Purdue professors selected for U.S. State Dept. fellowships
WEST LAFAYETTE, Ind. - Two Purdue University professors have received Jefferson Science Fellowships from the U.S. Department of State, where their expertise and insights will help guide U.S. foreign policy.
Selected as 2010 fellows were Suresh V. Garimella, Purdue's R. Eugene and Susie E. Goodson Distinguished Professor of Mechanical Engineering, and Jay Gore, the Reilly Professor of Combustion Engineering and director of the Energy Center in Purdue's Discovery Park.
They are among 10 fellows selected this year.
"Professors Garimella and Gore are very well-deserving of this prestigious honor," said Richard O. Buckius, Purdue's vice president for research. "It's also important to note that it's quite unusual for any university to have more than one faculty member selected as a fellow in the same year."
The program is administered by the National Academies of Science and Engineering and funded by the State Department.
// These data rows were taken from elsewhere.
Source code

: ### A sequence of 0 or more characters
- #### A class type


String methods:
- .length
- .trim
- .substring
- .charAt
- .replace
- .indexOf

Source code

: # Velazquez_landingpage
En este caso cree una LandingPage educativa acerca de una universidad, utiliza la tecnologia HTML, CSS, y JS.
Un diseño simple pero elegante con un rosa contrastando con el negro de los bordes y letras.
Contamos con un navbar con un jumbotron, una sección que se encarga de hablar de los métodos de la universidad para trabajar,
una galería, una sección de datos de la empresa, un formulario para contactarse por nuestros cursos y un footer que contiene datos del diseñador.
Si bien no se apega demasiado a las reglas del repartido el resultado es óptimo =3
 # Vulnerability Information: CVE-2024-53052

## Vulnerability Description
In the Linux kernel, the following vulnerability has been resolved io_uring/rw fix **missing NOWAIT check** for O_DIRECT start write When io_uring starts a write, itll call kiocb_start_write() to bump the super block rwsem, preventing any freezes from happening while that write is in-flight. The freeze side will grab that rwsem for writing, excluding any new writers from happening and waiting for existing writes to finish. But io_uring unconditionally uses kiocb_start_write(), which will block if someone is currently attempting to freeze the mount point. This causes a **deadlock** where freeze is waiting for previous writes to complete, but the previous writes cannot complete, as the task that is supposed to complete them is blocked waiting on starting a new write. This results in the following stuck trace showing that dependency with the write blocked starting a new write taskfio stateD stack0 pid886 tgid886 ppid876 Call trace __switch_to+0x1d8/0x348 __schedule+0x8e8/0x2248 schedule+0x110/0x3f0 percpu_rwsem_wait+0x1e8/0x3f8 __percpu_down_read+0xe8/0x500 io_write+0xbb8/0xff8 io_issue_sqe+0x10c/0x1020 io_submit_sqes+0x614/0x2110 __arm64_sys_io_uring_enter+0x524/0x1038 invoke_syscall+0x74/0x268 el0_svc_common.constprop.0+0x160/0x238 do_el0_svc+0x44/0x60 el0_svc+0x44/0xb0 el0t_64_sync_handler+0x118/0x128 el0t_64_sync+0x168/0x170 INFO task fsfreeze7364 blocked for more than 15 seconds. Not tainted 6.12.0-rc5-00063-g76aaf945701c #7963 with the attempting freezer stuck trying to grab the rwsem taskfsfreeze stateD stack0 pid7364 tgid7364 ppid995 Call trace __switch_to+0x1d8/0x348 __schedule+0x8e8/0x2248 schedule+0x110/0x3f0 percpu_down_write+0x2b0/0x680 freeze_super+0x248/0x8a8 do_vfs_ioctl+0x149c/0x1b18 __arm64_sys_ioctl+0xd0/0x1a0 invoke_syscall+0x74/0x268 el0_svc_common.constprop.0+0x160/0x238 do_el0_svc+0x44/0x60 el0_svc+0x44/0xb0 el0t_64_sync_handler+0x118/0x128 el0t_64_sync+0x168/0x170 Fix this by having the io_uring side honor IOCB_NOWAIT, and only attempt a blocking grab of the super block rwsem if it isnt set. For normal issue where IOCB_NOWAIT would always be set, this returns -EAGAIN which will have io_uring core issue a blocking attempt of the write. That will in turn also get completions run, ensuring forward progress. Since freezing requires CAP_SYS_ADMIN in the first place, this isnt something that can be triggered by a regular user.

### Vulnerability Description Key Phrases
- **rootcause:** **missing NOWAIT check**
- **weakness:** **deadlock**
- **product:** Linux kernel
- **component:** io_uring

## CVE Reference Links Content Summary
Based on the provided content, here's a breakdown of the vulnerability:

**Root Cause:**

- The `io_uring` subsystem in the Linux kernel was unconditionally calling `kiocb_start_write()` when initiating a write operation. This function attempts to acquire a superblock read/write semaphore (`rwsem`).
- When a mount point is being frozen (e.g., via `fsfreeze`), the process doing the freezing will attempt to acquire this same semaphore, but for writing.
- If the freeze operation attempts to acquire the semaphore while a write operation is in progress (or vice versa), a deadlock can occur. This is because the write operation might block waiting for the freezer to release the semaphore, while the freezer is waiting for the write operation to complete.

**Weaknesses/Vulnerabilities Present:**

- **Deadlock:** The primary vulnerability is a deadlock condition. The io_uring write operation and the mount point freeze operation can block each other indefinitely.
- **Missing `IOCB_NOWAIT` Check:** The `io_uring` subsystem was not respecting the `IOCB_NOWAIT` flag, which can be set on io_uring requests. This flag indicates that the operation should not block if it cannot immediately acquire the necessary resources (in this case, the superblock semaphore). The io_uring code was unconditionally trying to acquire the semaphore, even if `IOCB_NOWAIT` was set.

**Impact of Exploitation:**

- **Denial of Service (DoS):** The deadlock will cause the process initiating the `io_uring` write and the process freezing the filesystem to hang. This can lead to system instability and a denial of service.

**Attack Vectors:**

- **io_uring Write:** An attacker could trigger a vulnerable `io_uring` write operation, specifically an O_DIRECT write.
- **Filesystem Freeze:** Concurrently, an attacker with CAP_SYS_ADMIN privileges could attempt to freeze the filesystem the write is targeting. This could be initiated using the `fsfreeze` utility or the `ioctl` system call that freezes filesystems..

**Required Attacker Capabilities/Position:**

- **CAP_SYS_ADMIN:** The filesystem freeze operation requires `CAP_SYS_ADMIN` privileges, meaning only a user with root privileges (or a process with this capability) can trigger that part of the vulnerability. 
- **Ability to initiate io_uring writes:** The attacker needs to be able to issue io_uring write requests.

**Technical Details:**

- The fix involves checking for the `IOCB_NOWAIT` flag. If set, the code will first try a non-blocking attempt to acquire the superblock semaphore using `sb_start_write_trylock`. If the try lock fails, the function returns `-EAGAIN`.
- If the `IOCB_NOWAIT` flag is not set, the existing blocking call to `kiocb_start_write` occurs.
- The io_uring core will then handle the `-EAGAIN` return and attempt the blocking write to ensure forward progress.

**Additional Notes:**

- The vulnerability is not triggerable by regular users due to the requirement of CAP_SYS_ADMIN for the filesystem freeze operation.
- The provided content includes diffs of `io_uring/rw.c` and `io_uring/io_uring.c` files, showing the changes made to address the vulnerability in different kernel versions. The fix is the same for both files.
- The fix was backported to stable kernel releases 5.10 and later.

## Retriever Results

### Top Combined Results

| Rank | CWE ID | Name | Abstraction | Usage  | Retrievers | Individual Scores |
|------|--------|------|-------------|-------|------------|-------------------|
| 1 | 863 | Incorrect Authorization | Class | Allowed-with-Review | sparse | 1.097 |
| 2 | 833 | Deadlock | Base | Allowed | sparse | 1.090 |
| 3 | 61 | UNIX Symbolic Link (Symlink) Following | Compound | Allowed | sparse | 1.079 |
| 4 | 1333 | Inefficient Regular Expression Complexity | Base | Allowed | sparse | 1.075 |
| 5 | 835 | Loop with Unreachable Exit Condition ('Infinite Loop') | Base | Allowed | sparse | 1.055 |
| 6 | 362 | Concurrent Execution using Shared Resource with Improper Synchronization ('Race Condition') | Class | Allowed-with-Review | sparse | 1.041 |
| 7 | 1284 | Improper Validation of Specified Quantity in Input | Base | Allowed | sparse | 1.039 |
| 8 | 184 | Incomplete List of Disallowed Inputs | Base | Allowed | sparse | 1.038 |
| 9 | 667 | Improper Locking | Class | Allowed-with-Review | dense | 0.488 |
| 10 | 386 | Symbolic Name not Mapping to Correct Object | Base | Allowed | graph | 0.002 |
All Jefferson Fellowships are contingent upon awardees obtaining an official U.S. government security clearance.
"This honor is a rare recognition of a faculty member's contributions to science, technology and engineering," said Leah Jamieson, Purdue's John A. Edwardson Dean of Engineering.
Each fellow spends one year at the U.S. Department of State or the U.S. Agency for International Development for an on-site assignment in Washington, D.C., that also may involve extended stays at U.S. foreign embassies and missions.
The program was formed in 2003 to establish a new model for engaging the American academic science, technology and engineering communities in the formulation and implementation of U.S. foreign policy. The fellows remain available to the State Department or USAID for short-term projects for five years after they complete their one-year assignments.
"As a Jefferson Science Fellow, I hope to learn about the role scientists and engineers can play in truly influencing public policy," Garimella said. "With my background in energy and information technologies, I would be looking to provide accurate scientific information to inform public policy debate in these areas. I am also excited that I may be able to learn about, and contribute to, a broader range of subjects as well."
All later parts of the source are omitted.